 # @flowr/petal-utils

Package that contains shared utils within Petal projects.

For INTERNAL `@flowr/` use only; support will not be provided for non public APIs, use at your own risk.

==

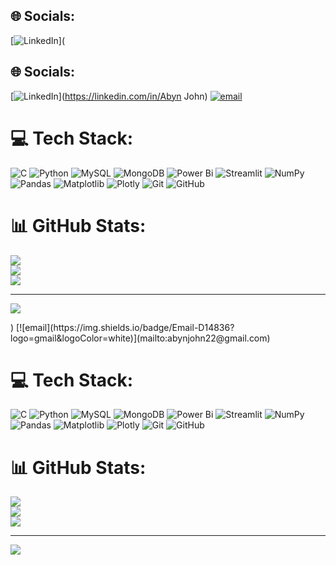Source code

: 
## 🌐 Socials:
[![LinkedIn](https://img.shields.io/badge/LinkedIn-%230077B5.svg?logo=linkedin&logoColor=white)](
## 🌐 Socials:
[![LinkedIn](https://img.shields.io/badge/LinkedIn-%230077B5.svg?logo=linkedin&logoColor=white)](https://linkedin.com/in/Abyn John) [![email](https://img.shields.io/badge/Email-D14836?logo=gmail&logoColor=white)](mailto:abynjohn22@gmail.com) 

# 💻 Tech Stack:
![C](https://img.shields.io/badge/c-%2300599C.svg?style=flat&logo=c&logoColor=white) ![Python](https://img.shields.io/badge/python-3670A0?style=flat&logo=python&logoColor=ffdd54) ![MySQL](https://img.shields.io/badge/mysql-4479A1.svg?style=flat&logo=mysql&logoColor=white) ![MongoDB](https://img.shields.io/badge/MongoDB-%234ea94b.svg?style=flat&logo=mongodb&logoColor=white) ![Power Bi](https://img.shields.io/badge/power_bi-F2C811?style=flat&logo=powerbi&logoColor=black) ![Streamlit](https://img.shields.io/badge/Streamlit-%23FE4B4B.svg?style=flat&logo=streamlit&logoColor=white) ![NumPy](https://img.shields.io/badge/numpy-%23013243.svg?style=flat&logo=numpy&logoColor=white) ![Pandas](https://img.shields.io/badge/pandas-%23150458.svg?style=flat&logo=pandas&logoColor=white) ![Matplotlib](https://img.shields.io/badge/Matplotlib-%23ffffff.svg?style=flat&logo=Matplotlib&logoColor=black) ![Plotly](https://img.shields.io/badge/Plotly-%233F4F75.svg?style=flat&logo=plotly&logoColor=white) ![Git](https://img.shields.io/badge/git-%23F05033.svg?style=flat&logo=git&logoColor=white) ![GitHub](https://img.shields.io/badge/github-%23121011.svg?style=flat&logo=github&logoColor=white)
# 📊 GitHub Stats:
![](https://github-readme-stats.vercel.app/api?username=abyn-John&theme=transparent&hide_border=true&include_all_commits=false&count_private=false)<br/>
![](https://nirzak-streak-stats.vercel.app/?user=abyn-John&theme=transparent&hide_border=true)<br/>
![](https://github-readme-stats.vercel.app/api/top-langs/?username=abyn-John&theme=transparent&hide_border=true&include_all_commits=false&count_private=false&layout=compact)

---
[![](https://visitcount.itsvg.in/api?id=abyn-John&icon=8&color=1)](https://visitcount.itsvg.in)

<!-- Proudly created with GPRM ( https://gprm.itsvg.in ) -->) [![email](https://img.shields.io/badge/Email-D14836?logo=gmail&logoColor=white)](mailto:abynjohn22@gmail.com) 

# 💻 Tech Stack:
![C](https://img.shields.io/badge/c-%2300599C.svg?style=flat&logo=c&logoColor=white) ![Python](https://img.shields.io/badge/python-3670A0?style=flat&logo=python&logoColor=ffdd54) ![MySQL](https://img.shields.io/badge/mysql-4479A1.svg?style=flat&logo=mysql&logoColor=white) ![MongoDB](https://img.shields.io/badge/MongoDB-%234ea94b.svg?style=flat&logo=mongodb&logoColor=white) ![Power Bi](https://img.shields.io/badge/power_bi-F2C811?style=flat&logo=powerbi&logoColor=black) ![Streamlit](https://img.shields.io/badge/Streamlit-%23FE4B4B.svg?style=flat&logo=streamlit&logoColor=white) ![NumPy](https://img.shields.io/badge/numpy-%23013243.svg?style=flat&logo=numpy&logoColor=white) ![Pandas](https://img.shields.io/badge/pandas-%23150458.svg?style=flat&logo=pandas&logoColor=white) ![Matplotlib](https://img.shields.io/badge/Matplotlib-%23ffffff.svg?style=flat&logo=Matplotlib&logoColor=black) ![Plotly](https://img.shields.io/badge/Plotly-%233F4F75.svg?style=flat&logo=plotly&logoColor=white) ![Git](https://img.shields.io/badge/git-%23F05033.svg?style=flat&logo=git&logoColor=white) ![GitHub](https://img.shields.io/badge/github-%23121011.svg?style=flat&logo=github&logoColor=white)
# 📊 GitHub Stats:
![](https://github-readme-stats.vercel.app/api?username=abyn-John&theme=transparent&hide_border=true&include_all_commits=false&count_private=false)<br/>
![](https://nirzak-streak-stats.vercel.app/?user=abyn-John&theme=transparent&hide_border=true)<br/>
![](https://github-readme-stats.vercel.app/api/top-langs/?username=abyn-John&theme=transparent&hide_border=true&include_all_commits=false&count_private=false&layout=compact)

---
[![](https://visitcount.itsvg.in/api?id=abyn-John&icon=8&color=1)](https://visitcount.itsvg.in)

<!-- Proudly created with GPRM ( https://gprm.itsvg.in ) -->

==

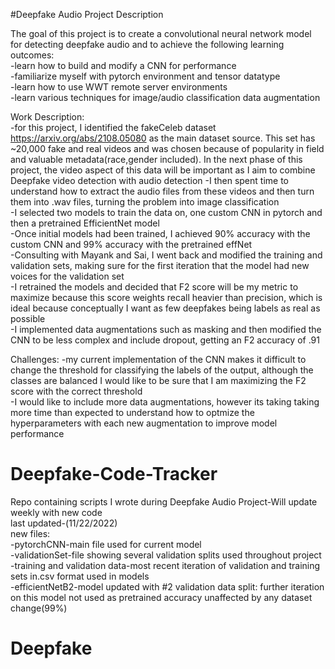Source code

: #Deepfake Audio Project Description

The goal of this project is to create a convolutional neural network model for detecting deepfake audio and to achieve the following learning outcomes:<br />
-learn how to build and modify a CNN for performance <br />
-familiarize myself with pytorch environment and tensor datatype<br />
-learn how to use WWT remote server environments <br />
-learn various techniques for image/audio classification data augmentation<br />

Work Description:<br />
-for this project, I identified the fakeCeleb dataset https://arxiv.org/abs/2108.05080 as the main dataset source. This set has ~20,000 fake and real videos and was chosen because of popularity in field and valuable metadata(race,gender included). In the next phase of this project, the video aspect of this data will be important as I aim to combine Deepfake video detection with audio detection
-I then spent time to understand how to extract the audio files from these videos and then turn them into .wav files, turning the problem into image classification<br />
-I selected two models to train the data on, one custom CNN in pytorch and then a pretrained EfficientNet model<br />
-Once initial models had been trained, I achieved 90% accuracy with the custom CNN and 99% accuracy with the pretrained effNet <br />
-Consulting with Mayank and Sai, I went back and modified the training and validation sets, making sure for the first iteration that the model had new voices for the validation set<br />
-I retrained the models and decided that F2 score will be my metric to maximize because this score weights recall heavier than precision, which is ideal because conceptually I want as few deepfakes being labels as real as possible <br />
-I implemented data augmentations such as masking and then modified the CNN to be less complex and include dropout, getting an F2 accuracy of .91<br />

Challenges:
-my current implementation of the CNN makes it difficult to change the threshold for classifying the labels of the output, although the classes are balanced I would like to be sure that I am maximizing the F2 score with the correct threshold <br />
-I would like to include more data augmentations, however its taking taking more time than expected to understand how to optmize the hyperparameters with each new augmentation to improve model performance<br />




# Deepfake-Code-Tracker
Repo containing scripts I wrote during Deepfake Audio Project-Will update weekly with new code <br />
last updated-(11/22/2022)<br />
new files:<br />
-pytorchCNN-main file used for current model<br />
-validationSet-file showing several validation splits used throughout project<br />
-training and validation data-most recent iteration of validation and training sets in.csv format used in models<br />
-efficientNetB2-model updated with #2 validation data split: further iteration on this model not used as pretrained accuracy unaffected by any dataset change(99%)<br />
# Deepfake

Activity: In the listing above, find the line with "-I retrained the" and the line with "-pytorchCNN-main file used", then print exactly those two lines and every line between them, and nothing more.

Solution for this exercise:
-I retrained the models and decided that F2 score will be my metric to maximize because this score weights recall heavier than precision, which is ideal because conceptually I want as few deepfakes being labels as real as possible <br />
-I implemented data augmentations such as masking and then modified the CNN to be less complex and include dropout, getting an F2 accuracy of .91<br />

Challenges:
-my current implementation of the CNN makes it difficult to change the threshold for classifying the labels of the output, although the classes are balanced I would like to be sure that I am maximizing the F2 score with the correct threshold <br />
-I would like to include more data augmentations, however its taking taking more time than expected to understand how to optmize the hyperparameters with each new augmentation to improve model performance<br />




# Deepfake-Code-Tracker
Repo containing scripts I wrote during Deepfake Audio Project-Will update weekly with new code <br />
last updated-(11/22/2022)<br />
new files:<br />
-pytorchCNN-main file used for current model<br />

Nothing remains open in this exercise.